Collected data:
☆ ☆ ☆ ☆
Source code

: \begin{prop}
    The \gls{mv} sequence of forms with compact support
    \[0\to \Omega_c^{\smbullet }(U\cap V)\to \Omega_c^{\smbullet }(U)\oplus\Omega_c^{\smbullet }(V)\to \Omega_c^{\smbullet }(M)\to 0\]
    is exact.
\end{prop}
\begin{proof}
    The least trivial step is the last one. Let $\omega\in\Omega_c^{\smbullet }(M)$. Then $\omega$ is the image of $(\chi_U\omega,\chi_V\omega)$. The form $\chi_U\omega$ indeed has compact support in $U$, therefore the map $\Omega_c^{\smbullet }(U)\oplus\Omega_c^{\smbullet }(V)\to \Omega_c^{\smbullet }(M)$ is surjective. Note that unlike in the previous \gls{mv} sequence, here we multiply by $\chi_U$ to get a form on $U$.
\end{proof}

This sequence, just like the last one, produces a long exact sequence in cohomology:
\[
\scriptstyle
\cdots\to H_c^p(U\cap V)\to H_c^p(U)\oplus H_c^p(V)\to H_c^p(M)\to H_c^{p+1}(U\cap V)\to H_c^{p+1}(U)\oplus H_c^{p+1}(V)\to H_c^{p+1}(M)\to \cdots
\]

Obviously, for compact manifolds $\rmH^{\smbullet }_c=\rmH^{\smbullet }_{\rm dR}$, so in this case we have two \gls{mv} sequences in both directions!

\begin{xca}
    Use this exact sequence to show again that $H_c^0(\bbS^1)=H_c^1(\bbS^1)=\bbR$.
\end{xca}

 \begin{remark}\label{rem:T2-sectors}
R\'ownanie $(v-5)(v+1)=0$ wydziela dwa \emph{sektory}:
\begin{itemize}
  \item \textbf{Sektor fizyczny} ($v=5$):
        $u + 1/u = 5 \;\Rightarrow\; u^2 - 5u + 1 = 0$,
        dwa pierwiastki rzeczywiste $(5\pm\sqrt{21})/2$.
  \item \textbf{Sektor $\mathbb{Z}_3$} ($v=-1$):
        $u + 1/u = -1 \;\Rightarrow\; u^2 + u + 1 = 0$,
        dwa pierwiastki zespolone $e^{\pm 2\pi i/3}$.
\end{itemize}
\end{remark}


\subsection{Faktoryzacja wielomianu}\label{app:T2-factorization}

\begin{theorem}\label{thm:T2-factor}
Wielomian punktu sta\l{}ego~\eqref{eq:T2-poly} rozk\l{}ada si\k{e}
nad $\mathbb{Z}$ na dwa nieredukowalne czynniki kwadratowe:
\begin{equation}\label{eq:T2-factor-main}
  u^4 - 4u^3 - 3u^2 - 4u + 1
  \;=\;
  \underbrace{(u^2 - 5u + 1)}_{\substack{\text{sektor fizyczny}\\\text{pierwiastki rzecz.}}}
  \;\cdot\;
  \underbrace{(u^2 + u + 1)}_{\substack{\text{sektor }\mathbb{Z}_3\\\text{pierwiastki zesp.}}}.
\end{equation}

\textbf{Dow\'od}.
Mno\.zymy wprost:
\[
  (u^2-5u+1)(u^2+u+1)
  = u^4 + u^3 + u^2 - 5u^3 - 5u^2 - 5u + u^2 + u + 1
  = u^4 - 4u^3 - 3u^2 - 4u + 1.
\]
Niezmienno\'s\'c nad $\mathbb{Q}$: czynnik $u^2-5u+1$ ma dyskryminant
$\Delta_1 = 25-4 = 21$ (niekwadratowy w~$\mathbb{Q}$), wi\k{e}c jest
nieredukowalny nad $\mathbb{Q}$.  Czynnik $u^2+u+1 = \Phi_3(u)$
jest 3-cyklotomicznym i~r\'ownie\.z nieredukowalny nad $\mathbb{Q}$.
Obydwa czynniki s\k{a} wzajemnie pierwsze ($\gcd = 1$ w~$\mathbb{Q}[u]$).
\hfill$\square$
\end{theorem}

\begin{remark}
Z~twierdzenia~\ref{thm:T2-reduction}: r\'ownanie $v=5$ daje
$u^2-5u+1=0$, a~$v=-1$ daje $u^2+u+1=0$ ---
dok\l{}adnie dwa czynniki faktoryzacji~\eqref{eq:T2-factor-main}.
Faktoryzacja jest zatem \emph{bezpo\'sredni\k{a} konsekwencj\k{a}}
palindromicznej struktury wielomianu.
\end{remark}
☆ ☆ ☆ ☆
What is needed: Report all lines above with "remark".

Written answer:
 \begin{remark}\label{rem:T2-sectors}
\end{remark}
\begin{remark}
\end{remark}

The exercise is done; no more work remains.